= What you should do =
Up to and including the line that holds "## Passo 1: Preparação do Ambiente", copy every line of the records below exactly, starting at the first; leave pictures out.
· · · · ·
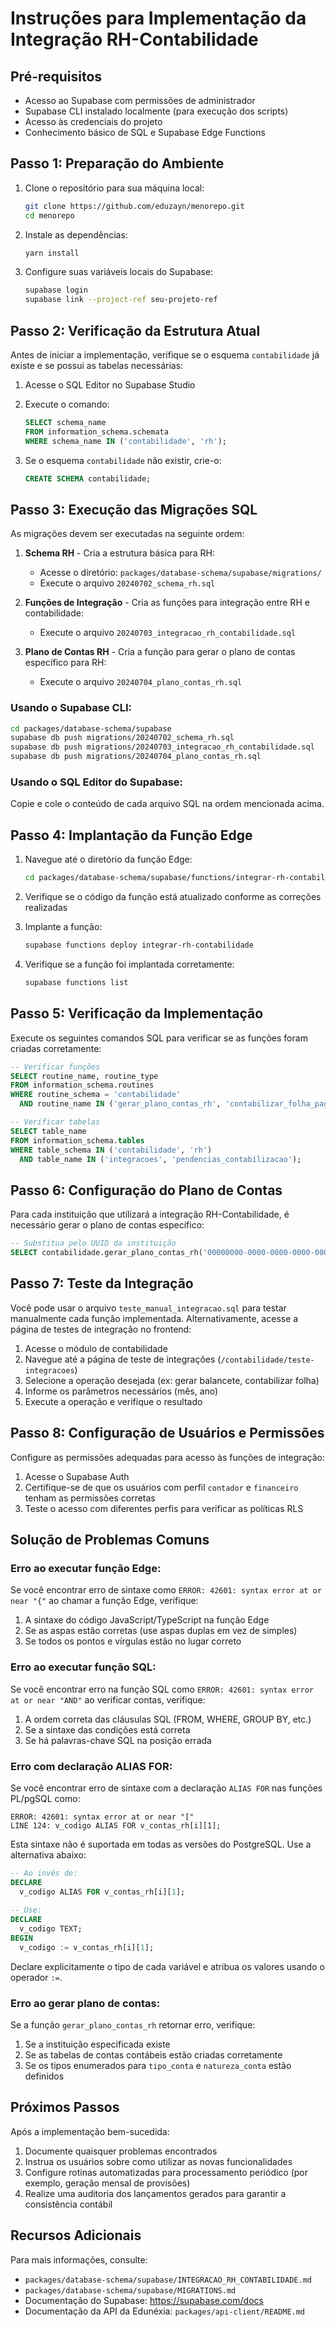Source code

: # Instruções para Implementação da Integração RH-Contabilidade

## Pré-requisitos

- Acesso ao Supabase com permissões de administrador
- Supabase CLI instalado localmente (para execução dos scripts)
- Acesso às credenciais do projeto
- Conhecimento básico de SQL e Supabase Edge Functions

## Passo 1: Preparação do Ambiente

1. Clone o repositório para sua máquina local:
   ```bash
   git clone https://github.com/eduzayn/menorepo.git
   cd menorepo
   ```

2. Instale as dependências:
   ```bash
   yarn install
   ```

3. Configure suas variáveis locais do Supabase:
   ```bash
   supabase login
   supabase link --project-ref seu-projeto-ref
   ```

## Passo 2: Verificação da Estrutura Atual

Antes de iniciar a implementação, verifique se o esquema `contabilidade` já existe e se possui as tabelas necessárias:

1. Acesse o SQL Editor no Supabase Studio
2. Execute o comando:
   ```sql
   SELECT schema_name
   FROM information_schema.schemata
   WHERE schema_name IN ('contabilidade', 'rh');
   ```

3. Se o esquema `contabilidade` não existir, crie-o:
   ```sql
   CREATE SCHEMA contabilidade;
   ```

## Passo 3: Execução das Migrações SQL

As migrações devem ser executadas na seguinte ordem:

1. **Schema RH** - Cria a estrutura básica para RH:
   - Acesse o diretório: `packages/database-schema/supabase/migrations/`
   - Execute o arquivo `20240702_schema_rh.sql`

2. **Funções de Integração** - Cria as funções para integração entre RH e contabilidade:
   - Execute o arquivo `20240703_integracao_rh_contabilidade.sql`

3. **Plano de Contas RH** - Cria a função para gerar o plano de contas específico para RH:
   - Execute o arquivo `20240704_plano_contas_rh.sql`

### Usando o Supabase CLI:

```bash
cd packages/database-schema/supabase
supabase db push migrations/20240702_schema_rh.sql
supabase db push migrations/20240703_integracao_rh_contabilidade.sql
supabase db push migrations/20240704_plano_contas_rh.sql
```

### Usando o SQL Editor do Supabase:

Copie e cole o conteúdo de cada arquivo SQL na ordem mencionada acima.

## Passo 4: Implantação da Função Edge

1. Navegue até o diretório da função Edge:
   ```bash
   cd packages/database-schema/supabase/functions/integrar-rh-contabilidade
   ```

2. Verifique se o código da função está atualizado conforme as correções realizadas

3. Implante a função:
   ```bash
   supabase functions deploy integrar-rh-contabilidade
   ```

4. Verifique se a função foi implantada corretamente:
   ```bash
   supabase functions list
   ```

## Passo 5: Verificação da Implementação

Execute os seguintes comandos SQL para verificar se as funções foram criadas corretamente:

```sql
-- Verificar funções
SELECT routine_name, routine_type
FROM information_schema.routines
WHERE routine_schema = 'contabilidade'
  AND routine_name IN ('gerar_plano_contas_rh', 'contabilizar_folha_pagamento', 'contabilizar_provisao_ferias', 'relatorio_custos_pessoal');

-- Verificar tabelas
SELECT table_name
FROM information_schema.tables
WHERE table_schema IN ('contabilidade', 'rh')
  AND table_name IN ('integracoes', 'pendencias_contabilizacao');
```

## Passo 6: Configuração do Plano de Contas

Para cada instituição que utilizará a integração RH-Contabilidade, é necessário gerar o plano de contas específico:

```sql
-- Substitua pelo UUID da instituição
SELECT contabilidade.gerar_plano_contas_rh('00000000-0000-0000-0000-000000000000');
```

## Passo 7: Teste da Integração

Você pode usar o arquivo `teste_manual_integracao.sql` para testar manualmente cada função implementada. Alternativamente, acesse a página de testes de integração no frontend:

1. Acesse o módulo de contabilidade
2. Navegue até a página de teste de integrações (`/contabilidade/teste-integracoes`)
3. Selecione a operação desejada (ex: gerar balancete, contabilizar folha)
4. Informe os parâmetros necessários (mês, ano)
5. Execute a operação e verifique o resultado

## Passo 8: Configuração de Usuários e Permissões

Configure as permissões adequadas para acesso às funções de integração:

1. Acesse o Supabase Auth
2. Certifique-se de que os usuários com perfil `contador` e `financeiro` tenham as permissões corretas
3. Teste o acesso com diferentes perfis para verificar as políticas RLS

## Solução de Problemas Comuns

### Erro ao executar função Edge:

Se você encontrar erro de sintaxe como `ERROR: 42601: syntax error at or near "{"` ao chamar a função Edge, verifique:

1. A sintaxe do código JavaScript/TypeScript na função Edge
2. Se as aspas estão corretas (use aspas duplas em vez de simples)
3. Se todos os pontos e vírgulas estão no lugar correto

### Erro ao executar função SQL:

Se você encontrar erro na função SQL como `ERROR: 42601: syntax error at or near "AND"` ao verificar contas, verifique:

1. A ordem correta das cláusulas SQL (FROM, WHERE, GROUP BY, etc.)
2. Se a sintaxe das condições está correta
3. Se há palavras-chave SQL na posição errada

### Erro com declaração ALIAS FOR:

Se você encontrar erro de sintaxe com a declaração `ALIAS FOR` nas funções PL/pgSQL como:
```
ERROR: 42601: syntax error at or near "["
LINE 124: v_codigo ALIAS FOR v_contas_rh[i][1];
```

Esta sintaxe não é suportada em todas as versões do PostgreSQL. Use a alternativa abaixo:

```sql
-- Ao invés de:
DECLARE
  v_codigo ALIAS FOR v_contas_rh[i][1];
  
-- Use:
DECLARE
  v_codigo TEXT;
BEGIN
  v_codigo := v_contas_rh[i][1];
```

Declare explicitamente o tipo de cada variável e atribua os valores usando o operador `:=`.

### Erro ao gerar plano de contas:

Se a função `gerar_plano_contas_rh` retornar erro, verifique:

1. Se a instituição especificada existe
2. Se as tabelas de contas contábeis estão criadas corretamente
3. Se os tipos enumerados para `tipo_conta` e `natureza_conta` estão definidos

## Próximos Passos

Após a implementação bem-sucedida:

1. Documente quaisquer problemas encontrados
2. Instrua os usuários sobre como utilizar as novas funcionalidades
3. Configure rotinas automatizadas para processamento periódico (por exemplo, geração mensal de provisões)
4. Realize uma auditoria dos lançamentos gerados para garantir a consistência contábil

## Recursos Adicionais

Para mais informações, consulte:

- `packages/database-schema/supabase/INTEGRACAO_RH_CONTABILIDADE.md`
- `packages/database-schema/supabase/MIGRATIONS.md`
- Documentação do Supabase: https://supabase.com/docs
- Documentação da API da Edunéxia: `packages/api-client/README.md` 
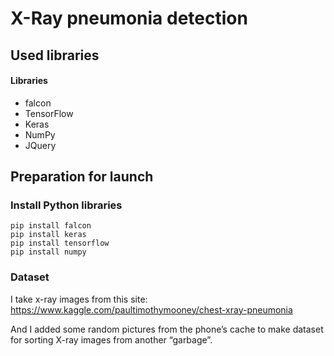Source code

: # X-Ray pneumonia detection

## Used libraries
#### Libraries

- falcon
- TensorFlow
- Keras
- NumPy
- JQuery

## Preparation for launch
### Install Python libraries

```
pip install falcon
pip install keras
pip install tensorflow
pip install numpy
```
### Dataset
I take x-ray images from this site:
https://www.kaggle.com/paultimothymooney/chest-xray-pneumonia

And I added some random pictures from the phone’s cache to make dataset for sorting X-ray images from another “garbage”.
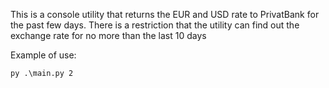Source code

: This is a console utility that returns the EUR and USD rate to PrivatBank for the past few days. There is a restriction that the utility can find out the exchange rate for no more than the last 10 days

Example of use:
```commandline
py .\main.py 2
```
· · · · ·
= Answer to the exercise =
Source code

: # Instruções para Implementação da Integração RH-Contabilidade

## Pré-requisitos

- Acesso ao Supabase com permissões de administrador
- Supabase CLI instalado localmente (para execução dos scripts)
- Acesso às credenciais do projeto
- Conhecimento básico de SQL e Supabase Edge Functions

## Passo 1: Preparação do Ambiente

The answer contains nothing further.